▸ Work request:
Scan the data. Collect each line that contains the word "SoR架构图".

▸ Materials provided:
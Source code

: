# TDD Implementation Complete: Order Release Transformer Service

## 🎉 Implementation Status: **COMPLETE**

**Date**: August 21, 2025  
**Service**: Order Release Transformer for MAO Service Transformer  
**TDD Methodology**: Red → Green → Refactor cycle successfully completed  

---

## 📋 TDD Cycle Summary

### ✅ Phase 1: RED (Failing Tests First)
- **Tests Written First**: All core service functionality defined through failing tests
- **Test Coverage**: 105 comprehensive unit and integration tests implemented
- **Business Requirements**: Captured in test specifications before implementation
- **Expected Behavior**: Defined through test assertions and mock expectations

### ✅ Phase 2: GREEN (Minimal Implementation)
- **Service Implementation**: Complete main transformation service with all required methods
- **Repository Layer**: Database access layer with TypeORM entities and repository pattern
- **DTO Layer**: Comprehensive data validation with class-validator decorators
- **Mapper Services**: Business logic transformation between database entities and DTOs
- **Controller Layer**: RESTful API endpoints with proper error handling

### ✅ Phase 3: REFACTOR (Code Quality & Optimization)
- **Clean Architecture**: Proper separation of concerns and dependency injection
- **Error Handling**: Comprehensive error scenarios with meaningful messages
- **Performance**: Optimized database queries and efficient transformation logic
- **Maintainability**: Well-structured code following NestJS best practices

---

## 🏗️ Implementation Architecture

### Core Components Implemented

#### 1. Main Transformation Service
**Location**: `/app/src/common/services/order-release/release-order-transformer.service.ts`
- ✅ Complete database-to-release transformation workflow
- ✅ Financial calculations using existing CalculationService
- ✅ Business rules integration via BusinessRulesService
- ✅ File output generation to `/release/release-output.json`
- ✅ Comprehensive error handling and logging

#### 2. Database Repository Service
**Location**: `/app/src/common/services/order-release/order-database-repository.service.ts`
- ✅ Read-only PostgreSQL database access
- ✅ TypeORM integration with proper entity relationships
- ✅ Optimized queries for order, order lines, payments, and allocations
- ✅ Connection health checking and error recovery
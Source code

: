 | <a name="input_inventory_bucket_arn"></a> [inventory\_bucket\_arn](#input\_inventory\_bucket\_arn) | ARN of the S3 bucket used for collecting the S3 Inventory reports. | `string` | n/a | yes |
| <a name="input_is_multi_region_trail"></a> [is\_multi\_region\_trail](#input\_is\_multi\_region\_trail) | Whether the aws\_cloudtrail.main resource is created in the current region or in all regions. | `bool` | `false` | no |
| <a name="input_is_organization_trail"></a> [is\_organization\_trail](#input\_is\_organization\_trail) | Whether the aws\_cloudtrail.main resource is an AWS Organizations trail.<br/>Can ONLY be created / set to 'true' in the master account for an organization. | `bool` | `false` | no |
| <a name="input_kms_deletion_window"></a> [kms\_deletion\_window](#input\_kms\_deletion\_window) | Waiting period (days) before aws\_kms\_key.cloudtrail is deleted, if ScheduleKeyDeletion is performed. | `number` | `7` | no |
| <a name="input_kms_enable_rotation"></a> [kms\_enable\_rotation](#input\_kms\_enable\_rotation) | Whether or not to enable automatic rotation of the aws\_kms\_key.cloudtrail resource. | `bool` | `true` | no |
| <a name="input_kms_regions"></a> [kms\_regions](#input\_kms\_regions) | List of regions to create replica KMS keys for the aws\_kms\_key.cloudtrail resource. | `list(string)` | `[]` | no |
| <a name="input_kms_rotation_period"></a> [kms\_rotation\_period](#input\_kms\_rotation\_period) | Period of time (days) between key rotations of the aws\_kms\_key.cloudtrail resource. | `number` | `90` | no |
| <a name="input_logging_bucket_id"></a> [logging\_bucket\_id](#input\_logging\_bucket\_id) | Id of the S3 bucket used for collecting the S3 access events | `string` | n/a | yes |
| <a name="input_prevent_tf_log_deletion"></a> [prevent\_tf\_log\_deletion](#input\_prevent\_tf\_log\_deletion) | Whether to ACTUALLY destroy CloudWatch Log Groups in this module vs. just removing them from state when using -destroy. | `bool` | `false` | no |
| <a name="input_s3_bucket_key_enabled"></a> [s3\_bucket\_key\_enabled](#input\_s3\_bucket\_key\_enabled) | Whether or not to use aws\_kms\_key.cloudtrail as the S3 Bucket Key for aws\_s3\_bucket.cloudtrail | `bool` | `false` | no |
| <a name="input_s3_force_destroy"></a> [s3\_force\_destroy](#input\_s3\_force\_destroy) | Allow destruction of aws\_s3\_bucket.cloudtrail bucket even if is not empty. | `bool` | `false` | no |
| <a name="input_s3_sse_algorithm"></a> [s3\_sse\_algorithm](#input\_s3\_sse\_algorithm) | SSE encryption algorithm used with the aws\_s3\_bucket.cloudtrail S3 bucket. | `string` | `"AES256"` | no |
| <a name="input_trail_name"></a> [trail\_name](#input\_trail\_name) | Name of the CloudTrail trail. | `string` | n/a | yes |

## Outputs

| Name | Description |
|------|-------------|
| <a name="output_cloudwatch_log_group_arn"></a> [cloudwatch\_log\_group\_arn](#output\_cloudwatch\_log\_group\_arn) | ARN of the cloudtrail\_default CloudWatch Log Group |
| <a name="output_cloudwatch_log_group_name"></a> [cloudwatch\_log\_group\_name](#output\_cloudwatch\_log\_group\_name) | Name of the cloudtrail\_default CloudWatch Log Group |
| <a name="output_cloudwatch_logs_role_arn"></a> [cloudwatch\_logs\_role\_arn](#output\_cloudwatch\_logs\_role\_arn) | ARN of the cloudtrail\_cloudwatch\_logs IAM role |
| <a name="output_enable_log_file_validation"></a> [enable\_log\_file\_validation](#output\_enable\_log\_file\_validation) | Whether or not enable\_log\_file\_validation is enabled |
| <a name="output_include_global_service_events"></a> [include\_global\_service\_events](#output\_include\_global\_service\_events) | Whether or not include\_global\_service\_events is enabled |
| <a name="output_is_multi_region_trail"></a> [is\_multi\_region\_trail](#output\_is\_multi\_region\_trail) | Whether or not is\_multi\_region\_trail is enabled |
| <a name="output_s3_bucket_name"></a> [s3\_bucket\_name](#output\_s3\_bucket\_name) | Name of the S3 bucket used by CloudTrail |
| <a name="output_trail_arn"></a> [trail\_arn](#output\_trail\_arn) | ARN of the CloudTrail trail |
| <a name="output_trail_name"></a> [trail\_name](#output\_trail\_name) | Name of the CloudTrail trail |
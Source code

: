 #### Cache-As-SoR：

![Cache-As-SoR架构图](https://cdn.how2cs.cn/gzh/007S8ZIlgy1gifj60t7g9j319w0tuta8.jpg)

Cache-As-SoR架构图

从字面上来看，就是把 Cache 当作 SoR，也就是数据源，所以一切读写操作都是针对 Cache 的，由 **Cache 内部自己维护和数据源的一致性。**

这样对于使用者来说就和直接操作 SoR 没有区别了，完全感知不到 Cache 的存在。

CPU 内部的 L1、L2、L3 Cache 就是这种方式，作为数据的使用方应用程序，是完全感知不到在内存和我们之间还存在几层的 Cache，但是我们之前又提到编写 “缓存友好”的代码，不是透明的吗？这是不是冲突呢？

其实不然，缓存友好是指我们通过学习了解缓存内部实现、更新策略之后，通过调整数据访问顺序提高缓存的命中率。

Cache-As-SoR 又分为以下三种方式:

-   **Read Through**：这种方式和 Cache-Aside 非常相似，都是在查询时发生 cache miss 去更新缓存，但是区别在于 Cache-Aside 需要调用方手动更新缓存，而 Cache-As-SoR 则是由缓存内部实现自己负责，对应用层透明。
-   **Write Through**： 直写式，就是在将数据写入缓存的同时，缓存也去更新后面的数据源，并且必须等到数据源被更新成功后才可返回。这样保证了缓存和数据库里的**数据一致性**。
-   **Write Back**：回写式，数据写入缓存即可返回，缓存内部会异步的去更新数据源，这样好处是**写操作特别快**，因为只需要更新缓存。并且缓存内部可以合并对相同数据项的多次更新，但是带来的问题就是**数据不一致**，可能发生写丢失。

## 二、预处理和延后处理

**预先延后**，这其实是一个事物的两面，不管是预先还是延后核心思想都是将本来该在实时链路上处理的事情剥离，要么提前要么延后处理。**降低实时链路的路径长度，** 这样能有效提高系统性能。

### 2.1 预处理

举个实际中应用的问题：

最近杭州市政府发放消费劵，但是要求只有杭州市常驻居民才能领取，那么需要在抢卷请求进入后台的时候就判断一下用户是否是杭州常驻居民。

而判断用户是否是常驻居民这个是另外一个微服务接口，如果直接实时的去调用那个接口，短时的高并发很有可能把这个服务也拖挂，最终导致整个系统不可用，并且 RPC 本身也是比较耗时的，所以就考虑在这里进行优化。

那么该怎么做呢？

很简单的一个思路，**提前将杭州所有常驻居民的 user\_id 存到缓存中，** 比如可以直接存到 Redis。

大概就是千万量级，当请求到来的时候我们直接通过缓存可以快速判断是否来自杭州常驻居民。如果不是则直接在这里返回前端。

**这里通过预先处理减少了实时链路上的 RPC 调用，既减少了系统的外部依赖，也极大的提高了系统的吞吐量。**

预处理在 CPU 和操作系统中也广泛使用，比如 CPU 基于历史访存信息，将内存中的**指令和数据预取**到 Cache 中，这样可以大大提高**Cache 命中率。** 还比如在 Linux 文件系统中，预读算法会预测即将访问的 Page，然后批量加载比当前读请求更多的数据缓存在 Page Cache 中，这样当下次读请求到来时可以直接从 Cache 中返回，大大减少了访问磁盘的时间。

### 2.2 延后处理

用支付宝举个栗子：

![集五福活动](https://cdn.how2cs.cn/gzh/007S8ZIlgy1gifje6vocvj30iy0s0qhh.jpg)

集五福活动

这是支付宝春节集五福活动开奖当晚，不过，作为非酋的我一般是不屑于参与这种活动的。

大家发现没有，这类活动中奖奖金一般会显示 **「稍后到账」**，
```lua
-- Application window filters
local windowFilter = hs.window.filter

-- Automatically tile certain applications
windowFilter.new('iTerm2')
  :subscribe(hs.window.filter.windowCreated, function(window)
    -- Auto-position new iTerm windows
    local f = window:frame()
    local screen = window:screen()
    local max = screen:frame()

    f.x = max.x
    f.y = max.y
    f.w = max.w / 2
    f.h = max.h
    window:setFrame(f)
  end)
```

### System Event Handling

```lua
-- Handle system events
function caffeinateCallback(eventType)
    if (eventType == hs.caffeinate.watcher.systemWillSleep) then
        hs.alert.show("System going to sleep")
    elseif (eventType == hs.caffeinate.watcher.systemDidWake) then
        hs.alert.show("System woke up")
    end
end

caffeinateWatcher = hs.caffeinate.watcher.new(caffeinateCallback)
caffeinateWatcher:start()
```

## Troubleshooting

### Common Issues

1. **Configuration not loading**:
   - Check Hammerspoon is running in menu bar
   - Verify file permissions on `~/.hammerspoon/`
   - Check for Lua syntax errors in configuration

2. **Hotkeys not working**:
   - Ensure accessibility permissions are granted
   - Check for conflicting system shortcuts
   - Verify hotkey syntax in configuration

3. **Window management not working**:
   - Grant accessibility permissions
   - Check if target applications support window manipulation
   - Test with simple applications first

▸ Exercise answer:
![Cache-As-SoR架构图](https://cdn.how2cs.cn/gzh/007S8ZIlgy1gifj60t7g9j319w0tuta8.jpg)
Cache-As-SoR架构图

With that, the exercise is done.